As an example, the aesthetics available for geom_point() are: x, y, alpha, colour, fill, shape, and size. (Note that ggplot tries to accommodate the user who’s never “suffered” through base graphics before by using intuitive arguments like colour, size, and linetype, but ggplot will also accept arguments such as col, cex, and lty.) Read the help files to see the aesthetic options for the geom you’re using. They’re generally self explanatory. Aesthetics can be specified within the data function or within a geom. If they’re specified within the data function then they apply to all geoms you specify.

Note the important difference between specifying characteristics like colour and shape inside or outside the aes() function: those inside the aes() function are assigned the colour or shape automatically based on the data. If characteristics like colour or shape are defined outside the aes() function, then the characteristic is not mapped to data. Here’s an example:

ggplot(mpg, aes(cty, hwy)) + geom_point(aes(colour = class))
ggplot(mpg, aes(cty, hwy)) + geom_point(colour = "red")

Let's play with mapping some of our data to aesthetics. I'll start with one example. I'm going to map the male/female value to a colour in our scatterplot of wing length and beak height.

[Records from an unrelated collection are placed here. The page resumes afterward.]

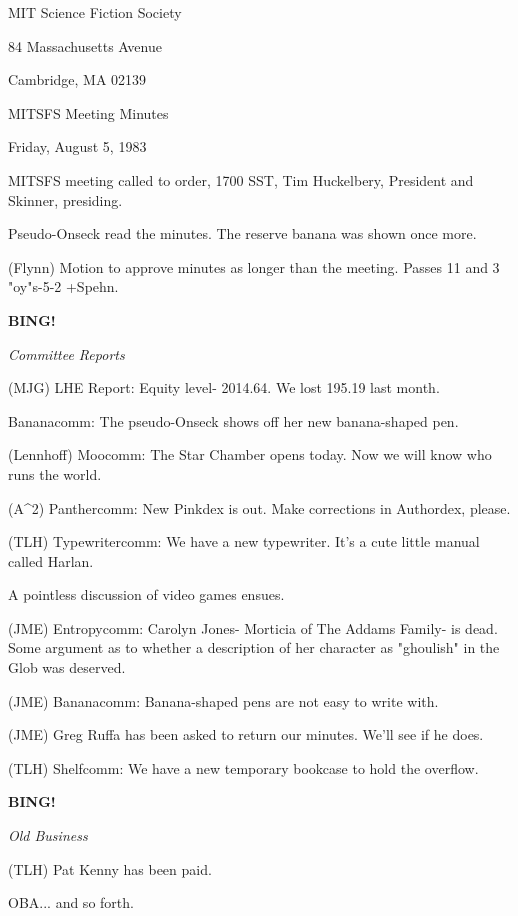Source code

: \documentclass[12pt]{article}
\newcommand{\bing}{{\bf BING!} }
\newcommand{\goto}[1]{\bing \vskip 12pt \centerline{{\em{#1}}}}
\begin{document}
\begin{center}

MIT Science Fiction Society 

84 Massachusetts Avenue

Cambridge, MA 02139

\vspace{12pt}

MITSFS Meeting Minutes 

Friday, August 5, 1983

\end{center}
 
\vspace{18pt}

\setlength{\parskip}{6pt}

\noindent
MITSFS meeting called to order, 1700 SST,
Tim Huckelbery, President and Skinner, presiding.

Pseudo-Onseck read the minutes. The reserve banana was shown once more.

(Flynn) Motion to approve minutes as longer than the meeting. Passes 11 and 3 "oy"s-5-2 +Spehn.

\goto{Committee Reports}

(MJG) LHE Report: Equity level- 2014.64. We lost 195.19 last month.

Bananacomm: The pseudo-Onseck shows off her new banana-shaped pen.

(Lennhoff) Moocomm: The Star Chamber opens today. Now we will know who runs the world.

(A^2) Panthercomm: New Pinkdex is out. Make corrections in Authordex, please.

(TLH) Typewritercomm: We have a new typewriter. It's a cute little manual called Harlan.

A pointless discussion of video games ensues.

(JME) Entropycomm: Carolyn Jones- Morticia of The Addams Family- is dead. Some argument as to whether a description of her character as "ghoulish" in the Glob was deserved.

(JME) Bananacomm: Banana-shaped pens are not easy to write with.

(JME) Greg Ruffa has been asked to return our minutes. We'll see if he does.

(TLH) Shelfcomm: We have a new temporary bookcase to hold the overflow.

\goto{Old Business}

(TLH) Pat Kenny has been paid.

OBA... and so forth.
\end{document}

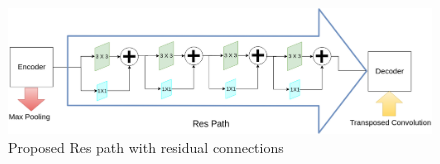 \begin{figure}
    \centerline{\includegraphics[width=1\columnwidth]{04-methodology/figures/multiresunet-respath.jpg}}
    \caption{Proposed Res path with residual connections \cite{ibtehaz2020multiresunet}}
    \label{fig:multiresunet-respath}
\end{figure}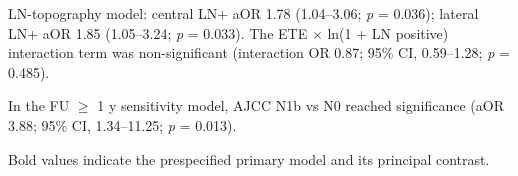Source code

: \begin{landscape}
\begin{table}[htbp]
\begin{threeparttable}
\begin{tablenotes}
\item[\textsuperscript{b}] LN-topography model: central LN+ aOR 1.78 (1.04--3.06; \textit{p} = 0.036); lateral LN+ aOR 1.85 (1.05--3.24; \textit{p} = 0.033). The ETE $\times$ ln(1 + LN positive) interaction term was non-significant (interaction OR 0.87; 95\% CI, 0.59--1.28; \textit{p} = 0.485).
\item[\textsuperscript{c}] In the FU $\geq$ 1 y sensitivity model, AJCC N1b vs N0 reached significance (aOR 3.88; 95\% CI, 1.34--11.25; \textit{p} = 0.013).
\item Bold values indicate the prespecified primary model and its principal contrast.
\end{tablenotes}
\end{threeparttable}
\end{table}
\end{landscape}


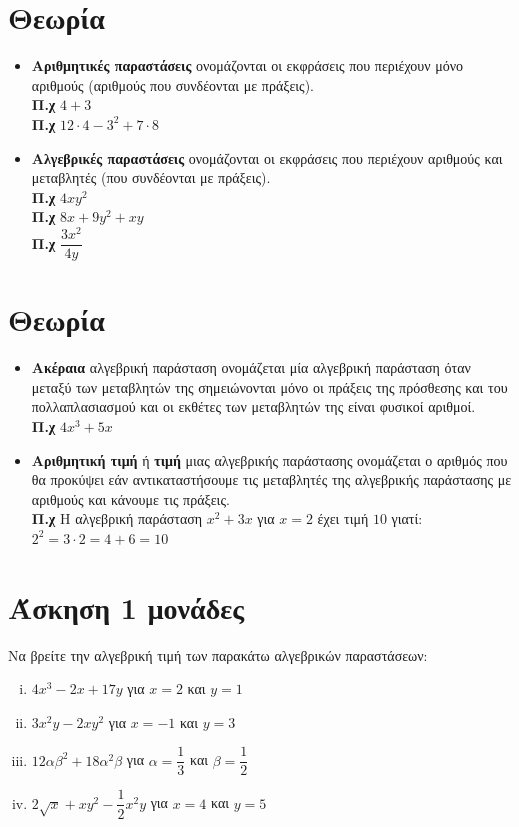 \documentclass[a4paper,10pt]{report}
\begin{document}
\section*{Θεωρία  \hfill \small{}}
\begin{itemize}
\item \textbf{Αριθμητικές παραστάσεις} ονομάζονται οι εκφράσεις που περιέχουν μόνο αριθμούς 
       (αριθμούς που συνδέονται με πράξεις).\\
       \textbf{Π.χ} $4+3$ \\
       \textbf{Π.χ} $12\cdot 4 -3^{2}+7\cdot 8$ 
\item \textbf{Αλγεβρικές παραστάσεις} ονομάζονται οι εκφράσεις που περιέχουν αριθμούς και μεταβλητές 
       (που συνδέονται με πράξεις).\\
       \textbf{Π.χ} $4xy^{2}$ \\
       \textbf{Π.χ} $8x+9y^{2}+xy$ \\
       \textbf{Π.χ} $\dfrac{3x^{2}}{4y}$ 
\end{itemize}


\section*{Θεωρία  \hfill \small{}}
\begin{itemize}
 \item \textbf{Ακέραια} αλγεβρική παράσταση ονομάζεται μία αλγεβρική παράσταση όταν μεταξύ των 
        μεταβλητών της σημειώνονται μόνο οι πράξεις της πρόσθεσης και του πολλαπλασιασμού και 
        οι εκθέτες των μεταβλητών της είναι φυσικοί αριθμοί.\\
        \textbf{Π.χ} $4x^{3}+5x$
 \item \textbf{Αριθμητική τιμή} ή \textbf{τιμή} μιας αλγεβρικής παράστασης ονομάζεται ο αριθμός που 
        θα προκύψει εάν αντικαταστήσουμε τις μεταβλητές της αλγεβρικής παράστασης με αριθμούς και 
        κάνουμε τις πράξεις.\\
        \textbf{Π.χ} Η αλγεβρική παράσταση $x^{2}+3x$ για $x=2$ έχει τιμή $10$ γιατί: $2^{2}=3\cdot 2=4+6=10$
\end{itemize}



\section*{Άσκηση 1  \hfill \small{ μονάδες}}
Να βρείτε την αλγεβρική τιμή των παρακάτω αλγεβρικών παραστάσεων:
\begin{enumerate}[i)]
 \item $4x^{3}-2x+17y$ για $x=2$ και $y=1$
 \item $3x^{2}y-2xy^{2}$ για $x=-1$ και $y=3$ 
 \item $12αβ^{2}+18α^{2}β$ για $α=\dfrac{1}{3}$  και $β=\dfrac{1}{2}$
 \item $2\sqrt{x}+xy^{2}-\dfrac{1}{2}x^{2}y$ για $x=4$ και $y=5$
\end{enumerate}
\end{document}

This time I'll use jittering instead of transparency to deal with overplotting:

ggplot(morph, aes(wingl, beakh)) +
geom_point(aes(colour = sex),
position = position_jitter(width = 0.3, height = 0))

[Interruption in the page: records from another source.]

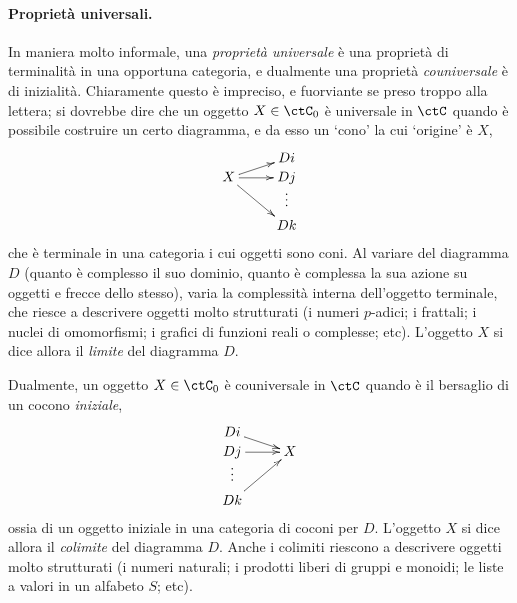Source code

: \paragraph*{Proprietà universali.}
In maniera molto informale, una \emph{proprietà universale} è una proprietà di terminalità in una opportuna categoria, e dualmente una proprietà \emph{couniversale} è di inizialità. Chiaramente questo è impreciso, e fuorviante se preso troppo alla lettera; si dovrebbe dire che un oggetto \(X\in\ctC_0\) è universale in \(\ctC\) quando è possibile costruire un certo diagramma, e da esso un `cono' la cui `origine' è \(X\),
\[\xymatrix@R=0mm{
	& Di \\
	X \ar@{->}[ru] \ar@{->}[r] \ar@{->}[rdd] & Dj \\
	& \vdots \\
	& Dk
	}\]
che è terminale in una categoria i cui oggetti sono coni. Al variare del diagramma \(D\) (quanto è complesso il suo dominio, quanto è complessa la sua azione su oggetti e frecce dello stesso), varia la complessità interna dell'oggetto terminale, che riesce a descrivere oggetti molto strutturati (i numeri \(p\)-adici; i frattali; i nuclei di omomorfismi; i grafici di funzioni reali o complesse; etc). L'oggetto \(X\) si dice allora il \emph{limite} del diagramma \(D\).

Dualmente, un oggetto \(X\in\ctC_0\) è couniversale in \(\ctC\) quando è il bersaglio di un cocono \emph{iniziale},
\[\xymatrix@R=0mm{
	Di \ar@{->}[rd] &  \\
	Dj \ar@{->}[r] & X \\
	\vdots &  \\
	Dk \ar@{->}[ruu] &
	}\]
ossia di un oggetto iniziale in una categoria di coconi per \(D\). L'oggetto \(X\) si dice allora il \emph{colimite} del diagramma \(D\). Anche i colimiti riescono a descrivere oggetti molto strutturati (i numeri naturali; i prodotti liberi di gruppi e monoidi; le liste a valori in un alfabeto \(S\); etc).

Explore the morph dataset yourself by applying some aesthetics. You can see all the available aesthetics for a give geom by looking at the documentation. Either see the website or, for example, ?geom_point

Some suggestions:

• try the same scatterplot but show upper beak length (ubeakl) with size
• try the same scatterplot but show the taxon with colour
• try the same scatterplot but show the upper beak length with colour (note how ggplot treats ubeakl differently than taxon when it picks a colour scale)
• try the same scatterplot but show the sex with a different shape
• combine all these: colour for taxon, shape for sex, and size for upper beak length

This last version is a bit silly, but it illustrates how quickly you can explore multiple dimensions with ggplot2.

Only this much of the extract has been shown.